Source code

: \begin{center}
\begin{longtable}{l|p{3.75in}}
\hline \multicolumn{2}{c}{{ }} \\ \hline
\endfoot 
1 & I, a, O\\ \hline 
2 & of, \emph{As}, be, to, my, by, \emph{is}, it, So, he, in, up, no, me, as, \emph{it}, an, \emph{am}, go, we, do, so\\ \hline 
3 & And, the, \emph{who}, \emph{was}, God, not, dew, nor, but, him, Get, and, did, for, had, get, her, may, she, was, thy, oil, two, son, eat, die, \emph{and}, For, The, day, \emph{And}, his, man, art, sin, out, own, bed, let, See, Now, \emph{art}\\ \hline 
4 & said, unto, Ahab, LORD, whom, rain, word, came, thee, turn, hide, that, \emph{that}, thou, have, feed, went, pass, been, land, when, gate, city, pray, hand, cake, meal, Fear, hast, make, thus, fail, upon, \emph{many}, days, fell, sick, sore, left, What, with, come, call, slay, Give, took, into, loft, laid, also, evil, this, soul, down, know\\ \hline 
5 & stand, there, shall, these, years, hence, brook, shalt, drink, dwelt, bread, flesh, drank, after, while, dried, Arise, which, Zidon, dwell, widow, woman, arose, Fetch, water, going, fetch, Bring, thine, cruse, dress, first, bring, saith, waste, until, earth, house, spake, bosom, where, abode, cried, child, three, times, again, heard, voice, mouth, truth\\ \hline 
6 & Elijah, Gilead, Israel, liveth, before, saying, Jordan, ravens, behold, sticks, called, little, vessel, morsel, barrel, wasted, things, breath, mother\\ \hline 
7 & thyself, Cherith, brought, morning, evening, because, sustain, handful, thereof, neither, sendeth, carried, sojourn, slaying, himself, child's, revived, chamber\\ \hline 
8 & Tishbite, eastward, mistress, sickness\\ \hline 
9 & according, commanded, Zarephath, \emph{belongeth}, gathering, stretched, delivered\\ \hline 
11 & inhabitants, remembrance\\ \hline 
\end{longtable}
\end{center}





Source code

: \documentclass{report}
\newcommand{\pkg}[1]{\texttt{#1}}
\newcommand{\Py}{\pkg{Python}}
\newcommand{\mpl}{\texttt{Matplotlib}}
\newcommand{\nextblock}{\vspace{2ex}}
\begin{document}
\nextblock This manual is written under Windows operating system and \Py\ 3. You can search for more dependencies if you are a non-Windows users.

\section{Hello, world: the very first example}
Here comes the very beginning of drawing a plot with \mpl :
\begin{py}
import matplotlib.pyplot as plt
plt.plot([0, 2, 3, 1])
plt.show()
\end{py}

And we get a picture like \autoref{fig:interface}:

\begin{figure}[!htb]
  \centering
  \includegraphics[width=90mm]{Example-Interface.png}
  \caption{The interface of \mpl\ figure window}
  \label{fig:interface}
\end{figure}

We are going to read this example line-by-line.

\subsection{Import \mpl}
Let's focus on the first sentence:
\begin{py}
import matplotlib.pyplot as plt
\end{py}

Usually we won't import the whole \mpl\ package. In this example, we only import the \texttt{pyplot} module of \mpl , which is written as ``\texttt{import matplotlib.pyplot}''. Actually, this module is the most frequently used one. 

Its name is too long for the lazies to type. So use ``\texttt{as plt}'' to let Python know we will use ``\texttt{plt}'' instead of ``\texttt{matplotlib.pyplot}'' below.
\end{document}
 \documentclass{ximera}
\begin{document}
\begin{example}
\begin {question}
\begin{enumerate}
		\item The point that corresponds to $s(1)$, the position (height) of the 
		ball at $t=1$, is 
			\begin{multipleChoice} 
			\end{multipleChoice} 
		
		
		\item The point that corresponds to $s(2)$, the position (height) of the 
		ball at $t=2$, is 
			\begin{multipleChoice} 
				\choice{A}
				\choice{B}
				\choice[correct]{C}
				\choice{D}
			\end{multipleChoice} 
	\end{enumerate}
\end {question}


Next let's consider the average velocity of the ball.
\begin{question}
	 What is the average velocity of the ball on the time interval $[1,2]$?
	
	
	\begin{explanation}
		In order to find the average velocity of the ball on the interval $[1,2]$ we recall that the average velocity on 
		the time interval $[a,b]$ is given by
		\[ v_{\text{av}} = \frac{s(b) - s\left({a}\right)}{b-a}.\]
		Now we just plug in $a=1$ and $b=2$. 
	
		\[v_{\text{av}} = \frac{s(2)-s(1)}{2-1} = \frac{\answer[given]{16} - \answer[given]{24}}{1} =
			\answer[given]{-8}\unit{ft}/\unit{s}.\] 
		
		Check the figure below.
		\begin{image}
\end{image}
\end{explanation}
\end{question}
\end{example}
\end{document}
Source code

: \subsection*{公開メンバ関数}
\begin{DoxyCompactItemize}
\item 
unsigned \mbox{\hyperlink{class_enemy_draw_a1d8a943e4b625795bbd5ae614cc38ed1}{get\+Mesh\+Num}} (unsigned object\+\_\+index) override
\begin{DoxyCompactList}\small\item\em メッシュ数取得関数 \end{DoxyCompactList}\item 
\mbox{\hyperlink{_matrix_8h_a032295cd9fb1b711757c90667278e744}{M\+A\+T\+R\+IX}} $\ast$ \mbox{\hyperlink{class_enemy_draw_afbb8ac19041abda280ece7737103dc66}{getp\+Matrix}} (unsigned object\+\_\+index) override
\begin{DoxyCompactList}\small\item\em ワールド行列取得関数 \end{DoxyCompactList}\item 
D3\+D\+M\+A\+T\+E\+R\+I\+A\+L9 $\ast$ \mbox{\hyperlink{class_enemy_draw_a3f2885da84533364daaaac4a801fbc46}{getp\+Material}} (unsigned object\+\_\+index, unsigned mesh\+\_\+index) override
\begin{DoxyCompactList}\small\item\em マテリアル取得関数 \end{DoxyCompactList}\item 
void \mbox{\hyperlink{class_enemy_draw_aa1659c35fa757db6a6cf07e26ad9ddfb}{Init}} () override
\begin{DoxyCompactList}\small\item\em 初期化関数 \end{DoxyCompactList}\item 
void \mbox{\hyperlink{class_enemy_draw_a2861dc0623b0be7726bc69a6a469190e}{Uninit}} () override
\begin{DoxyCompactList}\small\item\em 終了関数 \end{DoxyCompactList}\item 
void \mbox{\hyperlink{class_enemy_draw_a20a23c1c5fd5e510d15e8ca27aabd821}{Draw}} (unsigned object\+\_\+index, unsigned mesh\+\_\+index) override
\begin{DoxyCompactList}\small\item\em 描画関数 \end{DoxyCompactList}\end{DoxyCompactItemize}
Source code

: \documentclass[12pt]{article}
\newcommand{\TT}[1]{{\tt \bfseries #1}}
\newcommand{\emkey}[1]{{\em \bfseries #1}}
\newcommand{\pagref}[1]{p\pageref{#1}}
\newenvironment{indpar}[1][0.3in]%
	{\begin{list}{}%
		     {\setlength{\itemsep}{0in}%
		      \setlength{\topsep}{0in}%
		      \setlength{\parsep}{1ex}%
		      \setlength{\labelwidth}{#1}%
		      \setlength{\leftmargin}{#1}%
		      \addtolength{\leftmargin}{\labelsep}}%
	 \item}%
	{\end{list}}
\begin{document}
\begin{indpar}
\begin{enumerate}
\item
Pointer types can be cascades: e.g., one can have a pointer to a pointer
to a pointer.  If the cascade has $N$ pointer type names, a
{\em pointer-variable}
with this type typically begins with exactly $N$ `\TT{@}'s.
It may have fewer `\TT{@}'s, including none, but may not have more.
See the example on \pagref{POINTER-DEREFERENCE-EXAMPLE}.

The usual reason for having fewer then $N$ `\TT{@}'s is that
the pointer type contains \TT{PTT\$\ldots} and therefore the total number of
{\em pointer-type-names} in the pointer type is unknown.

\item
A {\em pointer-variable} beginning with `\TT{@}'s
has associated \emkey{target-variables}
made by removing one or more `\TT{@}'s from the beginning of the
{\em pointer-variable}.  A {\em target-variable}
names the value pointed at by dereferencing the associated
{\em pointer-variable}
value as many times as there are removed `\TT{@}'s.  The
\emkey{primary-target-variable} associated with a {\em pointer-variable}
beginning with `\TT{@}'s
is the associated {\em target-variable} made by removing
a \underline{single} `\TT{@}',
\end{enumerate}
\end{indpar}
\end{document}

++++

▸ **Exercise**
Show the lines above that have the word "DoxyCompactItemize".

▸ **Task output**
\begin{DoxyCompactItemize}
\begin{DoxyCompactList}\small\item\em 描画関数 \end{DoxyCompactList}\end{DoxyCompactItemize}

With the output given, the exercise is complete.